Bug 52784 - SXSSFWorkbook, invalid xml characters, corrupted XLSX
Summary: SXSSFWorkbook, invalid xml characters, corrupted XLSX
Alias: None
Product: POI
Classification: Unclassified
Component: SXSSF (show other bugs)
Version: 3.8-dev
Hardware: PC All
: P2 normal (vote)
Target Milestone: ---
Assignee: POI Developers List
Depends on:
Reported: 2012-02-28 09:52 UTC by Catalin Z. Alexandru
Modified: 2012-04-30 07:05 UTC (History)
0 users

SXSSFWorkbook generated file (225.37 KB, application/vnd.openxmlformats-officedocument.spreadsheetml.sheet)
2012-02-28 09:52 UTC, Catalin Z. Alexandru

Note You need to log in before you can comment on or make changes to this bug.
Description Catalin Z. Alexandru 2012-02-28 09:52:39 UTC
Created attachment 28395 [details]
SXSSFWorkbook generated file

Exporting with SXSSFWorkbook, generates a corrupted .xlsx file. I've attached the generated XLSX file. Viewed it with an XML viewer, but could not find the problem. 

Generating the same XLSX, from the same data, with XSSFWorkbook, generates a proper .xlsx file.

We're using SXSSFWorkbook, for memory issues. We've now using XSSFWorkbook as a quick-fix/workaround, but wish to identifiy the problem here.
Comment 1 Catalin Z. Alexandru 2012-02-28 10:43:28 UTC
Excel reports: "Replaced Part: /xl/worksheets/sheet1.xml part with XML error.  Illegal xml character. Line 394, column 267.".

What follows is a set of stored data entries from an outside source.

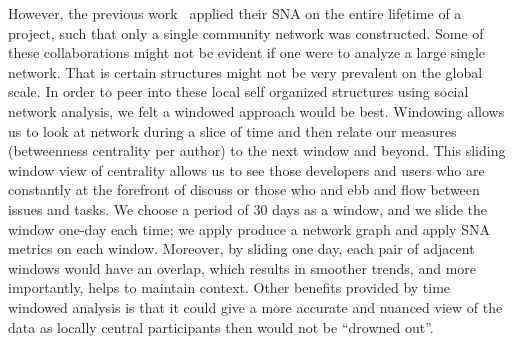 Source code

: \documentclass[10pt, conference, compsocconf]{IEEEtran}
\begin{document}
However, the previous work~\cite{ACM:ashish,MSR:christ} applied their
SNA on the entire lifetime of a project, such that only a single community network was constructed. 
Some of these collaborations might not be evident if one were to
analyze a large single network.
That is certain structures might not be very prevalent on the global scale.
In order to peer into these local self organized structures using
social network analysis, we felt a windowed approach would be
best. 
Windowing allows us to look at network during a slice of time
and then relate our measures (betweenness centrality per author) to
the next window and beyond. 
This sliding window view of centrality allows us to see those
developers and users who are constantly at the forefront of discuss or
those who and ebb and flow between issues and tasks.
We choose a period of 30 days as a window, and we slide the window one-day each time; we
apply produce a network graph and apply SNA metrics on each window.
Moreover, by sliding one day, each pair of adjacent windows would have
an overlap, which results in smoother trends, and more importantly,
helps to maintain context. 
Other benefits provided by time windowed analysis is that it could
give a more accurate and nuanced view of the data as 
locally central participants then would not be 
``drowned out''.





\end{document}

Looking in sheet1.xml, at line: 394, column 267, around it i see this: "If youâre looking for a palm-sweating". The "267" column is the ";" in "". Tried to decode the entire entity, but it outputs a weird character.

SXSSFWorkbook should ignore unknown or invalid characters for XML. I've tracked this issue down and seems that the original source of this message, contains the same unprintable characters. Does not show up, but can easily be spotted in the source of the original document.

As far as I know < ASCII 32, are control characters. Shouldn't these be ignored? Not encoded. As they're not printable they actually don't provide any useful value for anybody.

XSSFWorkbook does a proper job ignoring this.
SXSSFWorkbook doesn't.
Comment 2 Yegor Kozlov 2012-02-28 14:03:47 UTC
Should be fixed in r1294657

Your diagnosis is correct, writing a ISO control character ( < 32) resulted in a corrupted workbook.

I could easily reproduce it with the following simple code:

        Workbook wb = new SXSSFWorkbook();
        Sheet sh = wb.createSheet();
        Cell cell = sh.createRow(0).createCell(0);

XSSF delegates writing XML to XmlBeans and this framework replaces characters below 32 with question marks. I changed SXSSF to do so too.

It appears that there are two more special cases where you can't simply write a char code in XML:

 case 1: low and high unicode surrogates: DC00-DFFF and D800-D8FF
 case 2: 'not a character' range: FFFE-FFFF

XmlBeans replaces characters from these ranges with question marks, so I fixed SXSSF to be consistent.

Comment 3 sabdulrazak 2012-04-27 13:33:27 UTC

I am facing the same problem, where can I download the jar files of this release? Please advise

Comment 4 sabdulrazak 2012-04-30 07:05:47 UTC

I am able to download the version 3.8.